Mas, ainda assim, é possível que cotas extras sejam necessárias. Pedro Theberge, membro do Serur Advogados cita outros exemplos de cobranças que podem ser feitas como cotas extraordinárias (não previstas do condomínio):
Lays Marques Bizarria, sócia do escritório VNP Advogados, explica que em algumas situações o síndico pode aprovar gastos extras caso a obra se mostre mais cara que o previsto. Um exemplo disso é em caso de problemas em obras ou reformas já em andamento e, que se não resolvidos, podem impactar negativamente a vida de todos. Mas, ainda assim, alguns passos precisam ser cumpridos e pelos moradores cobrados e acompanhados.

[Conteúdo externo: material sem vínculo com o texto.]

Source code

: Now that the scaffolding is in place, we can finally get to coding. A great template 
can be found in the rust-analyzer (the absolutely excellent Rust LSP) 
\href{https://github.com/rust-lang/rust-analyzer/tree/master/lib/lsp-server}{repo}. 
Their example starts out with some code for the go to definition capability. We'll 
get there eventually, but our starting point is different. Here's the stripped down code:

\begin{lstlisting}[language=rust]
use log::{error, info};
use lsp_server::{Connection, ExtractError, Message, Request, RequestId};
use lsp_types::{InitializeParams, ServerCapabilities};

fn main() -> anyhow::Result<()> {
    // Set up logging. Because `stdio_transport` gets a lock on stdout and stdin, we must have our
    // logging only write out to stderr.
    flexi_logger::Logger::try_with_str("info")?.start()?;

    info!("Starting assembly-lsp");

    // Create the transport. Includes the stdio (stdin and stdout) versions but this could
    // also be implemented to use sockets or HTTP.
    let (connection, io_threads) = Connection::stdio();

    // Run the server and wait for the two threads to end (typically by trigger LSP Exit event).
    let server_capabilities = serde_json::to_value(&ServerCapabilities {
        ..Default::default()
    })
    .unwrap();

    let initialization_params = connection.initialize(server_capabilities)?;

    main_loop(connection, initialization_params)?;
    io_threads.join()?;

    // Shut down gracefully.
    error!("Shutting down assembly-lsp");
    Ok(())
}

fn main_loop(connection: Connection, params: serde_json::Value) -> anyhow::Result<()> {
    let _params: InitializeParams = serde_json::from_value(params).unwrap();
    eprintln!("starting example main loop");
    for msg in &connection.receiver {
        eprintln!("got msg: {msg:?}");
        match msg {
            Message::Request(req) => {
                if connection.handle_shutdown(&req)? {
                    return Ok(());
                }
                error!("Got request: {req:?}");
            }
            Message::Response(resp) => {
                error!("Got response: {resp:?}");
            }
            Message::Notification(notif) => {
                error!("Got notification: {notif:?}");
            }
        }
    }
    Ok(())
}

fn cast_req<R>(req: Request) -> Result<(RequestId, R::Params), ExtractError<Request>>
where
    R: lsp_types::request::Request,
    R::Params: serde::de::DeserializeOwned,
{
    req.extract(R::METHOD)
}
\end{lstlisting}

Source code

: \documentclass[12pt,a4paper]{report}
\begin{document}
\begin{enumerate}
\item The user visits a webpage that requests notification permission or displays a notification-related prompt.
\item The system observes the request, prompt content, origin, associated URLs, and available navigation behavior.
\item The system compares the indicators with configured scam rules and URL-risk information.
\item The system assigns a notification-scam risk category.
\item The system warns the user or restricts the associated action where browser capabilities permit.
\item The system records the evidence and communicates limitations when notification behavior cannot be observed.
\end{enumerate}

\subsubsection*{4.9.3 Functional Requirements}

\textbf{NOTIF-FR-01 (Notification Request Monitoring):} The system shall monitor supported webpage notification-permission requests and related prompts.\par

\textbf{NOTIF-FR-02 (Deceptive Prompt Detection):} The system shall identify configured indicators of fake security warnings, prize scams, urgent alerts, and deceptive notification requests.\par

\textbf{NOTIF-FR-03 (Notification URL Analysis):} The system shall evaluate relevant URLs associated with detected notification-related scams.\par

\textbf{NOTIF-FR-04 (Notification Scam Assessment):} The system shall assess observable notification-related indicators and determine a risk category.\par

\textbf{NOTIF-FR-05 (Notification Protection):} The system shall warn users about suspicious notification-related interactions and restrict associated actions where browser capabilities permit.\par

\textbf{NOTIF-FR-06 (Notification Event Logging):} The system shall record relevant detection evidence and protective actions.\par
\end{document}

O VNP Advogados lembra que é possível, durante a aprovação da obra em assembleia, estipular um teto de gastos para o síndico, para que não precise convocar uma nova assembleia toda vez que houver uma variação nos custos da obra, bastando o "ok" do conselho fiscal ou da comissão de obras do condomínio.
Bizarria reforça, ainda, que independentemente de obras emergenciais ou não, o síndico deve apresentar notas fiscais de todos os gastos realizados anualmente ou sempre que solicitado por qualquer condômino. E, aqui, reside outro ponto de tensão.
As funções de síndicos e gestores profissionais não são reguladas, ou seja, não são acompanhadas por conselhos de classe. Logo, tudo depende da base da confiança que as regras serão seguidas e que boas práticas serão executadas por quem está fazendo a gestão de recursos de terceiros.
Quando houver suspeitas de desvios, abusos ou má gestão financeira, os condôminos podem buscar a Justiça. No entanto, a advogada ressalta que se apenas uma pessoa não concordar com as contas, ele não pode ingressar com uma ação judicial.